Par avenant du même jour, il a été convenu la mise à disposition temporaire au locataire d'un stationnement n°160 sis [Adresse 1]) en remplacement provisoire du stationnement n°246 associé au logement, et ce du 6 juillet au 30 octobre 2023 au plus tard.
Le 10 novembre 2023, la bailleresse a fait signifier au locataire un commandement de payer visant la clause résolutoire insérée au bail, pour un montant en principal de 3.333,96 euros au titre des loyers et charges impayés.
Le 13 novembre 2023, la société civile immobilière FONDS DE LOGEMENT représentée par la société CDC HABITAT a saisi la commission de coordination des actions de prévention des expulsions locatives (ci-après la CCAPEX) de l'existence d'impayés de loyers.
Par acte d’huissier en date du 19 janvier 2024, la société civile immobilière FONDS DE LOGEMENT représentée par la société CDC HABITAT a assigné M. [L] [M] devant le juge des contentieux de la protection statuant en référé aux fins de :
- constater que la résiliation des baux conclus entre la SCI FOND DE LOGEMENT représentée la société CDC HABITAT et Monsieur [L] [M] portant sur le logement (porte n°B601) et le stationnement accessoire n°246 sis [Adresse 6] à [Localité 4], est intervenue de plein droit par acquisition de la clause résolutoire contractuelle à l'expiration du délai de 6 semaines courant à compter de la délivrance du commandement de payer le 10 novembre 2023,
- ordonner son expulsion et celle de tout occupant de son chef, avec au besoin l'assistance de la force publique du logement (porte n° B601) et du stationnement accessoire n°246,
- fixer une indemnité d'occupation mensuelle correspondant au montant des loyers augmenté des charges afférentes au logement et stationnement accessoire dont s'agit, révisables selon les dispositions contractuelles (soit 1.111,32 euros à la date de l'assignation) et condamner M. [L] [M] à son paiement à compter de la résiliation des baux et jusqu'à libération effective des lieux par remise des clés,
- condamner M. [L] [M] au paiement de la somme provisionnelle de 4.445, 28 euros au titre de l'arriéré de loyers, réparations, charges locatives et indemnités d'occupation à la date du 15 janvier 2024 (échéance de janvier incluse) somme à parfaire des échéances au jour de l'audience, et avec intérêts de droit à compter de l'ordonnance à intervenir,
- condamner M. [L] [M] au paiement d'une indemnité de 600 euros au titre de l'article 700 du Code de procédure civile ainsi qu'aux entiers dépens de l'instance en ce, compris les frais de commandement, d'assignation, de notification aux services préfectoraux.

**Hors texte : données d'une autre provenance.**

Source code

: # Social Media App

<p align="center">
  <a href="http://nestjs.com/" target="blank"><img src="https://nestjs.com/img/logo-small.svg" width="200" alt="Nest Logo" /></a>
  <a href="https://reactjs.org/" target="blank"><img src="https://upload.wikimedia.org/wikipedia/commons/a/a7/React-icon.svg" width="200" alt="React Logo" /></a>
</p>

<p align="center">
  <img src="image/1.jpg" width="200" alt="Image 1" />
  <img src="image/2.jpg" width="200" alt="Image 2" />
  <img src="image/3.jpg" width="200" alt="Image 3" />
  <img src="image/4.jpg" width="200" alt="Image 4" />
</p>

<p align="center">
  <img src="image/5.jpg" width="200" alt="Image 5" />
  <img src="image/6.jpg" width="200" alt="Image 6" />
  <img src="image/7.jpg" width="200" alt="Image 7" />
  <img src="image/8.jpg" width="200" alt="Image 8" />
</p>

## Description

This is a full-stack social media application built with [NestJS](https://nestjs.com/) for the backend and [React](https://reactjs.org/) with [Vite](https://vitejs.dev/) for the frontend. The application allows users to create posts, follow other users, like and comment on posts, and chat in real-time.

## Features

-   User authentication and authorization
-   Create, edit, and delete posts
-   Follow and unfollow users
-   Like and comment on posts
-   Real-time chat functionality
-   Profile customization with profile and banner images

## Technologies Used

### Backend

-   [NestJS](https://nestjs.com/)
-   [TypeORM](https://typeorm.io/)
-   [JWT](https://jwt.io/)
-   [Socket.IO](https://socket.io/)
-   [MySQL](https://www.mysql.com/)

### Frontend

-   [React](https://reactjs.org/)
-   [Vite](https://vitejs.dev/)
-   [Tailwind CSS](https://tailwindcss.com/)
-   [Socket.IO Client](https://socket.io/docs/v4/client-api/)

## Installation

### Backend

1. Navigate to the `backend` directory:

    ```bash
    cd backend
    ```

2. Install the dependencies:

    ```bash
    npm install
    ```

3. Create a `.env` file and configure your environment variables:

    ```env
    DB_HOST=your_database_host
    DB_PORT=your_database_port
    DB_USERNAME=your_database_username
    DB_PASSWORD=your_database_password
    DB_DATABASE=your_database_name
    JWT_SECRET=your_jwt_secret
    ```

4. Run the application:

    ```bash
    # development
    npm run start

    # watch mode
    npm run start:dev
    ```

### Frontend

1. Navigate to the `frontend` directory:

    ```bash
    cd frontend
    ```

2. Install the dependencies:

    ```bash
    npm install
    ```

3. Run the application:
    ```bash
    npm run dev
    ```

L'assignation a été dénoncée à la préfecture le 23 janvier 2024.
A l'audience du 5 avril 2024, la société civile immobilière FONDS DE LOGEMENT représentée par la société CDC HABITAT, représenté par son Conseil, maintient ses demandes initiales sauf à préciser qu'en vertu d’un décompte arrêté au 29 mars 2024, l’arriéré s’élève désormais à la somme de 4.445,28 euros, (échéance de mars incluse).Elle s'en remet à la décision à intervenir s'agissant de la demande de délais suspensifs de la clause résolutoire formulée par le défendeur.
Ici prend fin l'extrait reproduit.